Reading McMurtry's When The Light Fades (or goes out, dims, I'm pretty sure fades is right, the book is still on the headboard) which is sentimental indeed, pretty thin writing actually, making me think how these books featuring Duane - did he start out as a stand-in for L.M.? - have gotten progressively worse ("you remind me of a skier - you start at the top and then it's all down hill" - P. Curro). The Last Picture Show was tight and elegant, Texasville was a loose but joyful romp (for me anyway, easily his second best to Lonesome Dove, I read Jennifer's copy to shreds), while Duane's Depressed was more something you (something I) read out of a sense of duty, thinking McMurtry just barely made it out of the trilogy intact, and now this last one which I think hardly stands on its own but rather functions more as a lame coda. Writers of McMurtry's stature obviously have some cachet that allows them to publish whatever whenever (King admitted at one point he could rewrite the bible and people would buy it), but still. It seems, it reads, as self-indulgent to a high degree.

See Joe Hill, Heart-Shaped Box (I think that's the title - it, too, is on the head board) the horror writer not the famous labor leader (included in a poem I wrote, "there is time still to think about the miners/who turned away from that dark hill/to go hear instead Joe Hill") is satisfying, highly pleasurable, literate and a good story (the "red meat" of plot (and I love the canine reference to AC/DC)), one of those books that is a delight to read, but also makes me think, "I could do that," or "I want to do that," or, perhaps more a propos these days, "why am I not doing that?"

C comes in for a visit and we agree the weather sucks, we talk about puberty (Sophia's doctor visit yesterday), and how sweet Jeremiah is, and yoga and sleep and how much do sleep centers cost. I chop off a few toe nails, check out Nabakov's Pale Fire on wikipedia (recommended by Douglas in an electronic p.s. to a letter I haven't received yet) and . . .
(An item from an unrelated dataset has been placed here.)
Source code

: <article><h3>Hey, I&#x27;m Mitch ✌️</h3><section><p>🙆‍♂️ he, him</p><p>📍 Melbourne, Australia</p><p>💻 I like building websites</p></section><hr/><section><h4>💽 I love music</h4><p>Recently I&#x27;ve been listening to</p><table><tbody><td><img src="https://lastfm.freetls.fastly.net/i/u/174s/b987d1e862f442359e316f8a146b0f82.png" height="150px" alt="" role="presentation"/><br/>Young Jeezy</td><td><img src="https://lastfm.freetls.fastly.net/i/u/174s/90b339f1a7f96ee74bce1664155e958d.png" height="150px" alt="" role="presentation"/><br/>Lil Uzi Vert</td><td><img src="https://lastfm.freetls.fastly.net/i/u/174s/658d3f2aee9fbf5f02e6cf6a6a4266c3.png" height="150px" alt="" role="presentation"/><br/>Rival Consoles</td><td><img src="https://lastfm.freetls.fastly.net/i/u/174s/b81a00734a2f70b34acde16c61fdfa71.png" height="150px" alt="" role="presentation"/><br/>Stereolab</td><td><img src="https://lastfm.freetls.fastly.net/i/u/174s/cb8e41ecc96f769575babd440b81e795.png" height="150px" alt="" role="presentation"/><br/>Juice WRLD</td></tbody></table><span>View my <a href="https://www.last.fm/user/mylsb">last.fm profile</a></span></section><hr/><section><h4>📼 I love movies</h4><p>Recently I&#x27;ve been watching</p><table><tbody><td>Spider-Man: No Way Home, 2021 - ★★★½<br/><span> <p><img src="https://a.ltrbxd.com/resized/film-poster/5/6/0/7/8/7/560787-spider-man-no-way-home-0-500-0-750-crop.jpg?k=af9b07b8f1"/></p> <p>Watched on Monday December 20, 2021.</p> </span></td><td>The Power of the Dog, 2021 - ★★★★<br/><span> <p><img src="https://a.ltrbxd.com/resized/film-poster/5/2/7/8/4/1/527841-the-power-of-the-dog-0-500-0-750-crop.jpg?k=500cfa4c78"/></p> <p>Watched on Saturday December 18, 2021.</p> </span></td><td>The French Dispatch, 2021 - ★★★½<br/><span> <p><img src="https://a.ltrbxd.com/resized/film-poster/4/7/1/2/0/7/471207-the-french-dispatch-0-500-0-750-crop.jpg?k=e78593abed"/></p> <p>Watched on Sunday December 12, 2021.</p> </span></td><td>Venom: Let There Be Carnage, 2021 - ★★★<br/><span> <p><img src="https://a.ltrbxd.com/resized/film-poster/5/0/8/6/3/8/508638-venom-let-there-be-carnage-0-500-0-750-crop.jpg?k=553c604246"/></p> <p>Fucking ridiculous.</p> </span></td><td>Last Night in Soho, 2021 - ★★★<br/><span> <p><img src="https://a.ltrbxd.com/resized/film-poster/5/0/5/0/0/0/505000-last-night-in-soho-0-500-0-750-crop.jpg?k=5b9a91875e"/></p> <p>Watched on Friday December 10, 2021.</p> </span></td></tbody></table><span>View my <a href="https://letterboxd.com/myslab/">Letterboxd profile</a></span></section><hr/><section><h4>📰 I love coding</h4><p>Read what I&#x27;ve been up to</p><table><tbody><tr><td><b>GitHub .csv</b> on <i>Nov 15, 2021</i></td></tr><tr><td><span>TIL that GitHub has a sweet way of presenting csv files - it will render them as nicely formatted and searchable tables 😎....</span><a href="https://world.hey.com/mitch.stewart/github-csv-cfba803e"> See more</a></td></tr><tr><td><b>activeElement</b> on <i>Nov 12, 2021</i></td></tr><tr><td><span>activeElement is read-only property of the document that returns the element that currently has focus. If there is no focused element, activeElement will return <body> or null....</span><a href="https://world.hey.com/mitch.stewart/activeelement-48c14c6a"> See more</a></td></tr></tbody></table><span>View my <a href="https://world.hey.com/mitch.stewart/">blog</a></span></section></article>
Douglas is recommending metafiction - at least the description of Pale Fire is intensely satisfying to me - indicative of one of those texts I long to write but feel I cannot - why - because my writer's group whines or whatever and also I'm in a rush, a big rush. "Three cheers for digression." And, of course, the literary school I founded at some point in the past twenty years, the "school of parenthetical afterthought." As I said to C, at least he doesn't hate me. And she pats me on the head with a familiar sad look on her face. Well, why not say what one feels, even if it is - and it is - sort of stupidly juvenile. The alternative is to strangle off some part of ourselves. Though I recall what Mark once said to me, "I'm all about the inner child but sometimes you really do have to tell him to shut up and play with his blocks."

I thought yesterday at some point - or have I already written it, here somewhere - that I start out wondering how the hell am I going to make it to twenty-one sentences - and then near the end think damn I wish I had twenty or twenty-one more. Which is masturbatory of course because what have I said, really? Made a list, tossed a little opinion on it, salted it with some emotional dreck . . . And ended on a metaphor - salad (or a pancake - that's better, I like pancakes) - that feels lame indeed.